- PROBLEM DESCRIPTION: Please return only the lines from the one holding "it tells us" through the one holding "Show that~$C^*(a)$ is commutative", exactly as they appear in the records below, both ends included.

- GIVEN RECORDS:

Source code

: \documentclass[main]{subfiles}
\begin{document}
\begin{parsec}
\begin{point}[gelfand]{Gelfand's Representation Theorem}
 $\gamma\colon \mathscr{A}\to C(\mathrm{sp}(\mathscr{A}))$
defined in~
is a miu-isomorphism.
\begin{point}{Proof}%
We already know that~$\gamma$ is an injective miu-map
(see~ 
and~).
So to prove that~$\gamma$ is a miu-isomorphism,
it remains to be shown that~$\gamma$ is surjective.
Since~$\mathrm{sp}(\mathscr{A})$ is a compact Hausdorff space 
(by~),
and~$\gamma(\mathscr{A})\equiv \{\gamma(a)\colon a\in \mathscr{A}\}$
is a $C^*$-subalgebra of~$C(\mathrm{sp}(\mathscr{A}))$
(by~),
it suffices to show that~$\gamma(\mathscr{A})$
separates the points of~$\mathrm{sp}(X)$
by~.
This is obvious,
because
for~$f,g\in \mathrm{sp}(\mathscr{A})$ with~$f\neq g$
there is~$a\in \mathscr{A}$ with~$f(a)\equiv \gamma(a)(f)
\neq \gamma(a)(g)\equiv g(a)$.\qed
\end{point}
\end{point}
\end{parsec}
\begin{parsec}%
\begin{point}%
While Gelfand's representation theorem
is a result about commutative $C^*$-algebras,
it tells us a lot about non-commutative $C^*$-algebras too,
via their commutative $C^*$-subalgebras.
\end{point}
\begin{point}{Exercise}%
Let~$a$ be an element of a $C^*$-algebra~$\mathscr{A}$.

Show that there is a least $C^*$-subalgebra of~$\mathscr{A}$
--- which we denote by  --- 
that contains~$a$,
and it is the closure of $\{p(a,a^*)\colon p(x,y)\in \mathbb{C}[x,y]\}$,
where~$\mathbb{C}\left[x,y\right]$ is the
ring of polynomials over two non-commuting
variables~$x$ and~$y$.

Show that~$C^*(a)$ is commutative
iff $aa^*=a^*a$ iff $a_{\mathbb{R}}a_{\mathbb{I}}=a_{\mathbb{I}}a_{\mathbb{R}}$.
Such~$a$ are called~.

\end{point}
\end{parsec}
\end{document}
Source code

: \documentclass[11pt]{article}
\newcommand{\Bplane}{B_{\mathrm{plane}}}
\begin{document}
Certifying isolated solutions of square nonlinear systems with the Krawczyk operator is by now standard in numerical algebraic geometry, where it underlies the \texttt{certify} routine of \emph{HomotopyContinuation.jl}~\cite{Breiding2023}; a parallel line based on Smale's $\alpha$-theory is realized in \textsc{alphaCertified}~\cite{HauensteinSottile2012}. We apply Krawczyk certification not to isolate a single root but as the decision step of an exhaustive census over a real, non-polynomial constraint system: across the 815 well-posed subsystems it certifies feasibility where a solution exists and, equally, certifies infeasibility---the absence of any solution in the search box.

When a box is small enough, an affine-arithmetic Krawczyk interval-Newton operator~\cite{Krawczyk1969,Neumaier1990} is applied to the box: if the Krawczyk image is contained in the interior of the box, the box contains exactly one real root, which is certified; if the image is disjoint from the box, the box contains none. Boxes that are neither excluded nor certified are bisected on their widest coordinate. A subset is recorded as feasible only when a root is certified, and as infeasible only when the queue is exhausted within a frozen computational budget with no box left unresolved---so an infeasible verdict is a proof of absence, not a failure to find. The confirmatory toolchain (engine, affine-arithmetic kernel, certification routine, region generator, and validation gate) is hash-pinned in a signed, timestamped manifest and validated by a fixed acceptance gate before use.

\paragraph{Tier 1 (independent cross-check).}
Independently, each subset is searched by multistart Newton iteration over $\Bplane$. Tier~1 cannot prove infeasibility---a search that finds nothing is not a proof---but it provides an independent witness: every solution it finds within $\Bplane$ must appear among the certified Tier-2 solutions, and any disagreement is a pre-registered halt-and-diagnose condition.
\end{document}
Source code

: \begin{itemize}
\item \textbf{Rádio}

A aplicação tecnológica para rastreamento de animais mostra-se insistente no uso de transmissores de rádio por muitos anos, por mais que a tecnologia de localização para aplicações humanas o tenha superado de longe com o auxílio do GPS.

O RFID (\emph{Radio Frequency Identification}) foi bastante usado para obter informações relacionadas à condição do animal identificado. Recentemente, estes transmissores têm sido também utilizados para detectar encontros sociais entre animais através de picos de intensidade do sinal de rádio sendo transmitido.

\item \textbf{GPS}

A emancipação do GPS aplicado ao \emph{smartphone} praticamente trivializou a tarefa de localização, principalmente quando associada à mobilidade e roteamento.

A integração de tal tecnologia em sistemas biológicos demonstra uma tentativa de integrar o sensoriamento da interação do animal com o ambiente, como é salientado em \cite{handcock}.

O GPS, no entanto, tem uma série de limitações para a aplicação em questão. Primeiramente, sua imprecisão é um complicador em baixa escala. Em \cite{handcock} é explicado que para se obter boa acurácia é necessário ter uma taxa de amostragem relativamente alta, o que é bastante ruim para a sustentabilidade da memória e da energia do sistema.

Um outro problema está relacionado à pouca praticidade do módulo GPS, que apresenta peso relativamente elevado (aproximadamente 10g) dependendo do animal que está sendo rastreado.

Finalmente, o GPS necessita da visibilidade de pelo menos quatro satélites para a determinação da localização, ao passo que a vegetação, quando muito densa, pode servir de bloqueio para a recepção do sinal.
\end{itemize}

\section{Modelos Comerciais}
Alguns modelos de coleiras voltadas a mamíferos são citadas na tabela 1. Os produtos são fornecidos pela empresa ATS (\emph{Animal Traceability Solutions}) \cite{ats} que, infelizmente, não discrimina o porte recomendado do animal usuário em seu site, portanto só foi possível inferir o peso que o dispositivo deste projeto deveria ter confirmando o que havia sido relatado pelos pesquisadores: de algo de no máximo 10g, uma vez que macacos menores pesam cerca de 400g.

- RESPONSE TO THIS TASK:
it tells us a lot about non-commutative $C^*$-algebras too,
via their commutative $C^*$-subalgebras.
\end{point}
\begin{point}{Exercise}%
Let~$a$ be an element of a $C^*$-algebra~$\mathscr{A}$.

Show that there is a least $C^*$-subalgebra of~$\mathscr{A}$
--- which we denote by  --- 
that contains~$a$,
and it is the closure of $\{p(a,a^*)\colon p(x,y)\in \mathbb{C}[x,y]\}$,
where~$\mathbb{C}\left[x,y\right]$ is the
ring of polynomials over two non-commuting
variables~$x$ and~$y$.

Show that~$C^*(a)$ is commutative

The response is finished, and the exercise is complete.